For more than a decade, Lance Armstrong has denied ever taking performance-enhancing drugs. But now, amid new allegations against Armstrong by former teammate Tyler Hamilton, federal agent Jeff Novitzky may have the evidence he needs to bring him down. Men’s Journal ran this story in our October 2010 issue.
However important it may be to Armstrong’s public image and to the lunch-ride debates of cyclists around the world, the question of doping may be irrelevant to the courts. Although it is illegal in France, Italy, and Spain under various “sporting fraud” statutes, using performance-enhancing drugs is not a crime in the U.S. So Tim Herman, Armstrong’s lawyer, has a point when he wonders, “Why is the federal government enforcing the rules of European bicycle racing?”
But Novitzky and his team of prosecutors don’t see this as a steroid case. To them it’s about money laundering, drug trafficking, and conspiracy — all of which are part and parcel of sports doping. They could be looking not just at athletes, but at team staffers and officials (like Johan Bruyneel), sponsors, possible suppliers of banned drugs, and perhaps even Thom Weisel, the San Francisco investment banker who founded and owned most of the U.S. Postal and Discovery Channel team. “The doping is almost irrelevant to the case,” says another lawyer familiar with the investigation. “The cover-up is where they’re going to get in trouble.”
After all, Barry Bonds is not on trial for using steroids; he’s charged with perjury and obstruction of justice. Marion Jones went to jail for lying. Armstrong, and anyone else who walks into that grand jury room in Los Angeles, needs to watch what they say — and consider their past statements under oath.

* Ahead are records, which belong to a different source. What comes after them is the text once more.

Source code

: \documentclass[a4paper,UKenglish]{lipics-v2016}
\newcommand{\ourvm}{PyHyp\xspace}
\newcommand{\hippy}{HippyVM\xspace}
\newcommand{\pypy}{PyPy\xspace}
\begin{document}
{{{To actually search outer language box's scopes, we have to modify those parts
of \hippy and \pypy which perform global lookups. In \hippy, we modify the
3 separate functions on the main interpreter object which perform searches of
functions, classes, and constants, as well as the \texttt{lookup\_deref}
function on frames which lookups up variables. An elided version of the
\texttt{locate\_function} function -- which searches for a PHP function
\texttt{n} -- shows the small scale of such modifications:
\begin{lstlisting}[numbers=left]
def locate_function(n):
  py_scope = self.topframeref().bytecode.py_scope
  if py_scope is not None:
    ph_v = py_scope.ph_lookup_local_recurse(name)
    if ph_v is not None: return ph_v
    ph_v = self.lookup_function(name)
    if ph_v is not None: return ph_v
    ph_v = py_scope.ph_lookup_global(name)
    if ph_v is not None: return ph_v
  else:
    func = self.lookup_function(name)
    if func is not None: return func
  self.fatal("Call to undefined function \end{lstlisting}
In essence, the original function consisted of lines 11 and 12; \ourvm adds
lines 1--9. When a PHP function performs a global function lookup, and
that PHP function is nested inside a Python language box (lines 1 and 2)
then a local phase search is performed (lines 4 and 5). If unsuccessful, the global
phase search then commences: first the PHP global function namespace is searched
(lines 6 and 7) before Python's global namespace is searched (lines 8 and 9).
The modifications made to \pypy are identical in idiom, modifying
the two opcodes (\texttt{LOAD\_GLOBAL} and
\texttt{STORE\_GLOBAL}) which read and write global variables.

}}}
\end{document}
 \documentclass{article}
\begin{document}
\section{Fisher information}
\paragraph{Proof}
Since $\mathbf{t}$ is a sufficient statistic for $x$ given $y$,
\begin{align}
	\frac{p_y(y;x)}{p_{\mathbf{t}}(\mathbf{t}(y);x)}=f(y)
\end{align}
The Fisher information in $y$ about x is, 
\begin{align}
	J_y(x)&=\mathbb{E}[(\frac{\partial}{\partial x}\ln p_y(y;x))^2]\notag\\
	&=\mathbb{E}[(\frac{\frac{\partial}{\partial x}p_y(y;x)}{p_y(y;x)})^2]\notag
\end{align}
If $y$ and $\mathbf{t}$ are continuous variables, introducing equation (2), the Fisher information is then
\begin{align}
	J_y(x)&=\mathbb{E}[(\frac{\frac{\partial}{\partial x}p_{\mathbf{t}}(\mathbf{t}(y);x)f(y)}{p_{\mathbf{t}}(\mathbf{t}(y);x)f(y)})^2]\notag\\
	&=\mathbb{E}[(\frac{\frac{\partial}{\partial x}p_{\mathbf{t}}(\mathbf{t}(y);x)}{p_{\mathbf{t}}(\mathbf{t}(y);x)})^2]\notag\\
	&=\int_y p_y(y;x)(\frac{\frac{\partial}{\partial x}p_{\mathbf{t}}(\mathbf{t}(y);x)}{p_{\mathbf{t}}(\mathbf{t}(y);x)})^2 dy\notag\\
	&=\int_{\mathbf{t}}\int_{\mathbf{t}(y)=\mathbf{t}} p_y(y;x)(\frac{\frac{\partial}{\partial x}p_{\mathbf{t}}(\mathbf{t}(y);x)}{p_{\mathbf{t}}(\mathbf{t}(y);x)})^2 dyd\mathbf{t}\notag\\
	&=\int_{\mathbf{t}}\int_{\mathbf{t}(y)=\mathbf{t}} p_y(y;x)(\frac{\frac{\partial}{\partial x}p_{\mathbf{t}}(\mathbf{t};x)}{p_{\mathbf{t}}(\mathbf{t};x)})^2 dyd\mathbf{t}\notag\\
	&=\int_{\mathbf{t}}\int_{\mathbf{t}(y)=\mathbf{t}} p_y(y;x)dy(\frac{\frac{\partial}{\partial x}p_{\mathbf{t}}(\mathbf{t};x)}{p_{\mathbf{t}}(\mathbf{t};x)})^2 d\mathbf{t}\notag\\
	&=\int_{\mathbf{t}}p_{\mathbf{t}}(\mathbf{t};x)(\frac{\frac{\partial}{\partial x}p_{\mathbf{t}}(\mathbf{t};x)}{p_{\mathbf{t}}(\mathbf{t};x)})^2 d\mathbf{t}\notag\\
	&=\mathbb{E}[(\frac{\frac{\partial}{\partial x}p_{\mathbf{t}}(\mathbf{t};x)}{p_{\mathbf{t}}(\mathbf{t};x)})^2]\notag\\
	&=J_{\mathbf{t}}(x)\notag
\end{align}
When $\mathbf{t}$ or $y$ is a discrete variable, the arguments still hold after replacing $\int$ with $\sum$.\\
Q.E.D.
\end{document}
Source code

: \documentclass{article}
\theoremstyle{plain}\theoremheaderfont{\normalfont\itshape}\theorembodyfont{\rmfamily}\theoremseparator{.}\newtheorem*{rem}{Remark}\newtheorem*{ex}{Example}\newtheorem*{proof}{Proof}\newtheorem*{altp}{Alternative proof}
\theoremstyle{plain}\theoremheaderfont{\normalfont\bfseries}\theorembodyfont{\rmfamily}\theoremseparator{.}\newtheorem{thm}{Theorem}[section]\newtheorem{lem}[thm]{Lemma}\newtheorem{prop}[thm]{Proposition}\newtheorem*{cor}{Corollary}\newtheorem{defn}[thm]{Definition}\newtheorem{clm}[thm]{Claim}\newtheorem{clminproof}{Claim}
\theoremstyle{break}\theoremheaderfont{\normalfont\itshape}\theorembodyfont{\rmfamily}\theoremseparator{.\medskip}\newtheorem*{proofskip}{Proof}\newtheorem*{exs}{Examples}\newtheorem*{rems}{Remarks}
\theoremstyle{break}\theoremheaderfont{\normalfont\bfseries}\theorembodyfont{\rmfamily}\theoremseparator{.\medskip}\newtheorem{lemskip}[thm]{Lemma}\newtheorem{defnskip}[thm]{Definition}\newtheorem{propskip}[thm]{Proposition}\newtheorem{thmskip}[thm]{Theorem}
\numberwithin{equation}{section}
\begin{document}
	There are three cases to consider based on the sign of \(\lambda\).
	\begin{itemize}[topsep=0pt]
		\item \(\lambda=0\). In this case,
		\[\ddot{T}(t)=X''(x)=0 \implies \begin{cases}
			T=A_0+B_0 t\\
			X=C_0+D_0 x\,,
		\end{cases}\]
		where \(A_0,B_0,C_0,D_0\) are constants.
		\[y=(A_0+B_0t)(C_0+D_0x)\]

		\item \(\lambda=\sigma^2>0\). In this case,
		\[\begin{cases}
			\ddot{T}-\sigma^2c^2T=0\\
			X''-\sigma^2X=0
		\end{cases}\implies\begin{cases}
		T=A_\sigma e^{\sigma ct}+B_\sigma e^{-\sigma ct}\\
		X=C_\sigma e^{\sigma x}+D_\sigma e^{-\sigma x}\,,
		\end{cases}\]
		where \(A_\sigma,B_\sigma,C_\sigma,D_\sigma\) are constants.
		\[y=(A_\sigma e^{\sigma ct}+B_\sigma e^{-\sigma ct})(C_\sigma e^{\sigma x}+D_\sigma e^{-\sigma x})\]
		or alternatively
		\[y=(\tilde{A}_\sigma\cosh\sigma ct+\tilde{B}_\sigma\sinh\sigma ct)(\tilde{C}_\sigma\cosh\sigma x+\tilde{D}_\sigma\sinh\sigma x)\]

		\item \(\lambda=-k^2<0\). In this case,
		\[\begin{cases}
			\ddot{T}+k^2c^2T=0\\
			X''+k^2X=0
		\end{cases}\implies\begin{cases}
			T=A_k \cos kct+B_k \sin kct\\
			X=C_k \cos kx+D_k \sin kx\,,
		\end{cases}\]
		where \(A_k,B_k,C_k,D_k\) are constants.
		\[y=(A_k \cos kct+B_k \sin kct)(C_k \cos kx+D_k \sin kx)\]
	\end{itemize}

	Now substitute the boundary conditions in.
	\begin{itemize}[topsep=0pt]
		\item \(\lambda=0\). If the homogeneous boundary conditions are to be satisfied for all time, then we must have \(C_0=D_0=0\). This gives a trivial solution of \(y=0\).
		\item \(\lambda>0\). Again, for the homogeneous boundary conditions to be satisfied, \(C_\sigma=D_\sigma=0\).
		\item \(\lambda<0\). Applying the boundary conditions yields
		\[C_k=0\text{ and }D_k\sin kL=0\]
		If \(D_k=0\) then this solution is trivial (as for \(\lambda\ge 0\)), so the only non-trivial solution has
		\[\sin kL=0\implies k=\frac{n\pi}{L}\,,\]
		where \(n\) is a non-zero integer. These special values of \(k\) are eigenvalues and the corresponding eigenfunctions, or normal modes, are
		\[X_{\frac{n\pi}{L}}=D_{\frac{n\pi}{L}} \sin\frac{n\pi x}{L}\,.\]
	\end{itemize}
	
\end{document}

The trap may already have been set. Observers scratched their heads when Novitzky and prosecutor Doug Miller subpoenaed documents from Greg LeMond, Armstrong’s longtime nemesis. What could he possibly have to say that he hasn’t already? But LeMond’s 70,000-page document haul included material from LeMond’s legal battles with Armstrong over the years, including a major showdown last year with Trek, LeMond’s business partner and Armstrong’s longtime sponsor. (Trek has also been subpoenaed.) There are also thousands of e-mails, correspondence, and other bits of material that LeMond has gathered in the course of his decade-long feud with his Tour de France heir. “The documents tell the story,” LeMond says. “I have actually had to kind of walk away from all this shit. It’s been a kind of poison for me.”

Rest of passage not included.